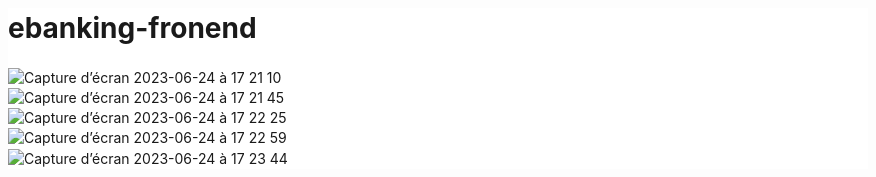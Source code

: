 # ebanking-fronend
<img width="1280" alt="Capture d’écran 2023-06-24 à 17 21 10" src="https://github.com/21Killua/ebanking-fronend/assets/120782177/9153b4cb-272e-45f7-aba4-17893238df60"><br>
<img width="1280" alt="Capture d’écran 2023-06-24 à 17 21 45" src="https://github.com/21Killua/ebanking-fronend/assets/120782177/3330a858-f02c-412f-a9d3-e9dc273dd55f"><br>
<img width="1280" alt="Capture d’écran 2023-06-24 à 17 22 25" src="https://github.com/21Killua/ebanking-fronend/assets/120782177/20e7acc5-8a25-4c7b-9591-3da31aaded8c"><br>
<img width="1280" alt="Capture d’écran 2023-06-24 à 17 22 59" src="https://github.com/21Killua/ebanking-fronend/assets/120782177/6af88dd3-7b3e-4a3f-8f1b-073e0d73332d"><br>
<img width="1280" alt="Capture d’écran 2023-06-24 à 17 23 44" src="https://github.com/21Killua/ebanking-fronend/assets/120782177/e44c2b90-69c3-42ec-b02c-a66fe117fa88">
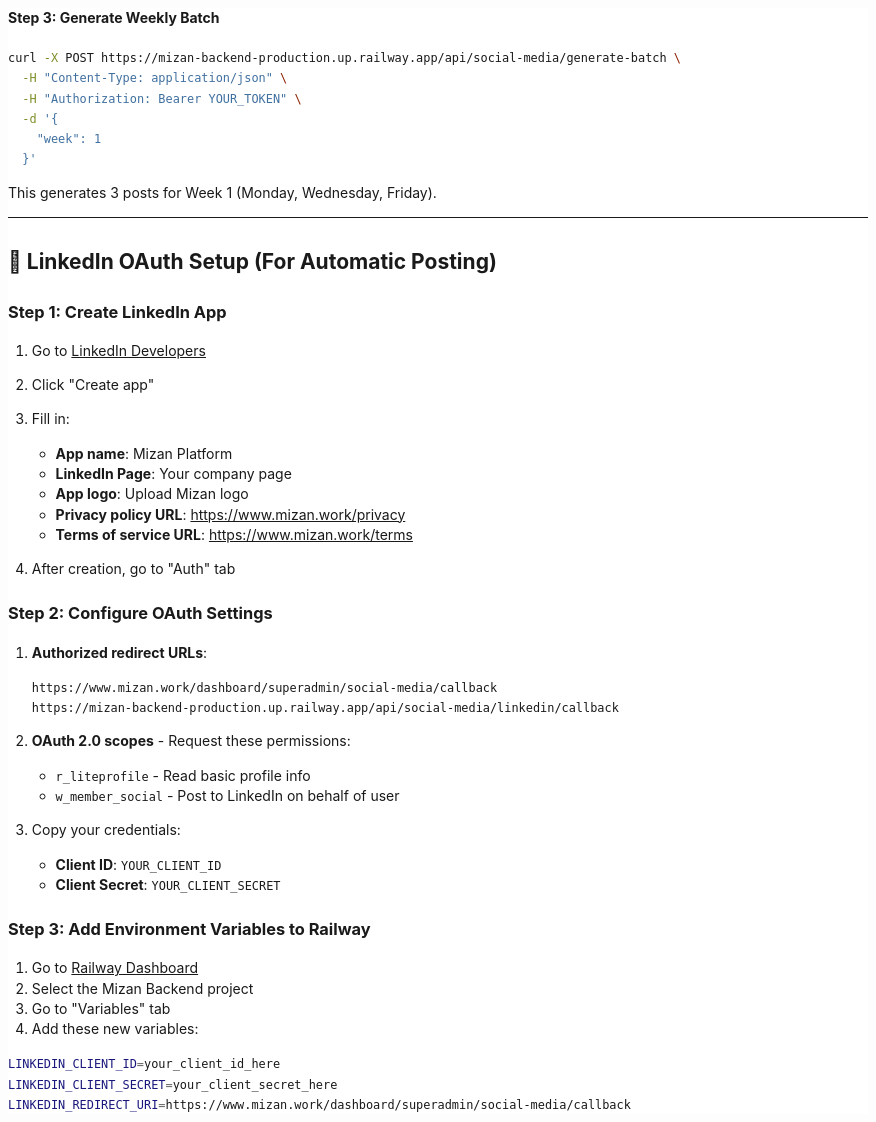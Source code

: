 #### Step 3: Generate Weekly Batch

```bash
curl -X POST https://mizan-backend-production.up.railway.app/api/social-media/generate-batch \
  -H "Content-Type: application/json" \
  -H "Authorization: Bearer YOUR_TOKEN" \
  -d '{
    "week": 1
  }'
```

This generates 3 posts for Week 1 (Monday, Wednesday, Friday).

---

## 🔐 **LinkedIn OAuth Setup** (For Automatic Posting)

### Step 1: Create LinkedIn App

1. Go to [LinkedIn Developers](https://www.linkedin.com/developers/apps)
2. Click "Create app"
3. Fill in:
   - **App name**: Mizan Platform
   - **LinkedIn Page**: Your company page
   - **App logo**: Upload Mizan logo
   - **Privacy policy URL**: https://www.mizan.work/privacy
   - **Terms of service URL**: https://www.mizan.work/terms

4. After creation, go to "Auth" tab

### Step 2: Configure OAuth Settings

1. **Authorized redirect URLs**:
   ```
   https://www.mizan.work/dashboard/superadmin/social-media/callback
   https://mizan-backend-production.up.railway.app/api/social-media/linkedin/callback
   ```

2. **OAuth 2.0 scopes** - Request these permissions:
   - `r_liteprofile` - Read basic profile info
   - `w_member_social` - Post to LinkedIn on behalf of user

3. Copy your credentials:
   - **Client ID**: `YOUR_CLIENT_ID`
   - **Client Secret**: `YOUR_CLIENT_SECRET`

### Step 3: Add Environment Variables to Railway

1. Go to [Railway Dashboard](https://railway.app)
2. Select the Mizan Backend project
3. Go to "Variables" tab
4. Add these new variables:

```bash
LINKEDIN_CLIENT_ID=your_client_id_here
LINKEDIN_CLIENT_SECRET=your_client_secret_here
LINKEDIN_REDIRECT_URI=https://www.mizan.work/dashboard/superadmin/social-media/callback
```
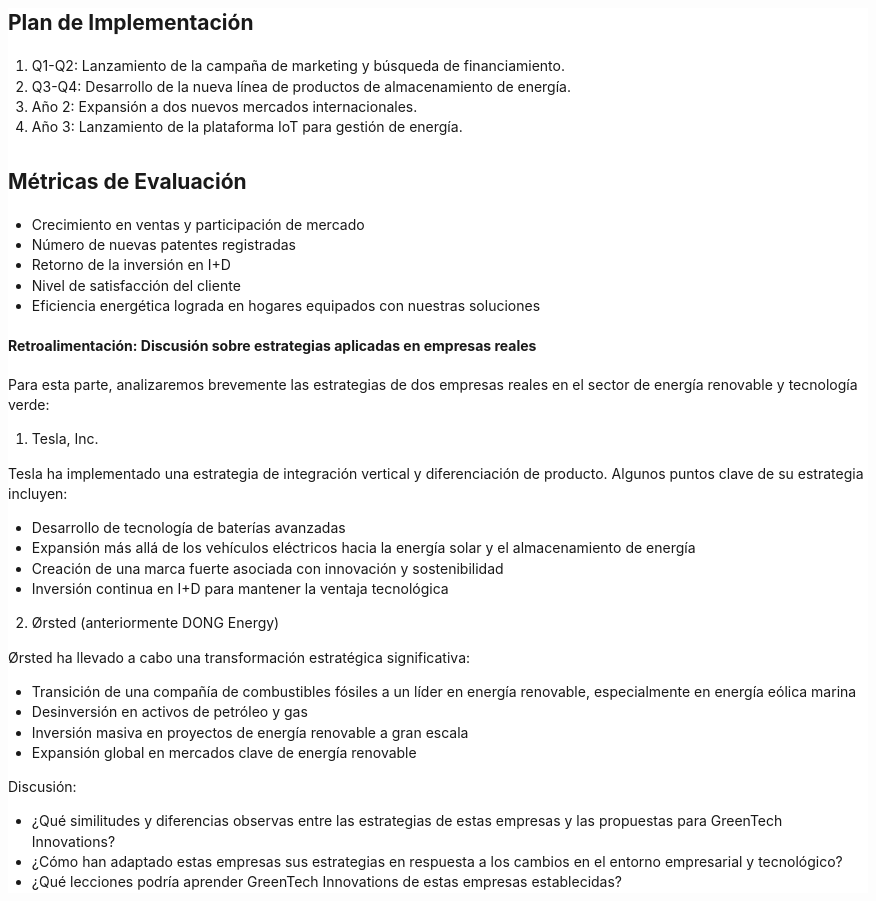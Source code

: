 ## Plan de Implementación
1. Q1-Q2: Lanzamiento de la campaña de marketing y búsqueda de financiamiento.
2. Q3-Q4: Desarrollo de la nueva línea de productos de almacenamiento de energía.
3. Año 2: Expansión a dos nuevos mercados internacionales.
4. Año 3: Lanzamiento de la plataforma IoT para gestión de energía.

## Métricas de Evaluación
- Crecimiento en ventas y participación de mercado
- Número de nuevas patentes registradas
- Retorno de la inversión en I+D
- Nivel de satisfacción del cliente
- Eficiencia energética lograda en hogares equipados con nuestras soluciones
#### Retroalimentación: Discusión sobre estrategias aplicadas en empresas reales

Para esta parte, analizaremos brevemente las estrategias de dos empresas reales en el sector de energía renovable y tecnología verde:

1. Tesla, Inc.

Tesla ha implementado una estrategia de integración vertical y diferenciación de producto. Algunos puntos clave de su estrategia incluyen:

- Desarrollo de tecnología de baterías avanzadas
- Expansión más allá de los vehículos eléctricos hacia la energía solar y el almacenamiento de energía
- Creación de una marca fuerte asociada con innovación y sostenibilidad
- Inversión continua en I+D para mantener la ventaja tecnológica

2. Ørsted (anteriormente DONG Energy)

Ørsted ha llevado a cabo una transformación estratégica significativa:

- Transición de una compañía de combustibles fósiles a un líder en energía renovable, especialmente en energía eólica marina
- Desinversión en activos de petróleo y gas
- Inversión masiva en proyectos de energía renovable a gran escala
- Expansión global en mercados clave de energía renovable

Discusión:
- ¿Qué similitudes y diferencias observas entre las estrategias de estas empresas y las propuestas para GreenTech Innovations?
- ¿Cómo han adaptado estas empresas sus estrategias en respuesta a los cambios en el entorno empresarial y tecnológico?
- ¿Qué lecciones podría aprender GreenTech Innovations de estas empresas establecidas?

# # # # # # #

Activity
Whenever the word "Desarrollo" shows up in a line above, copy that line.

Output below
2. Q3-Q4: Desarrollo de la nueva línea de productos de almacenamiento de energía.
- Desarrollo de tecnología de baterías avanzadas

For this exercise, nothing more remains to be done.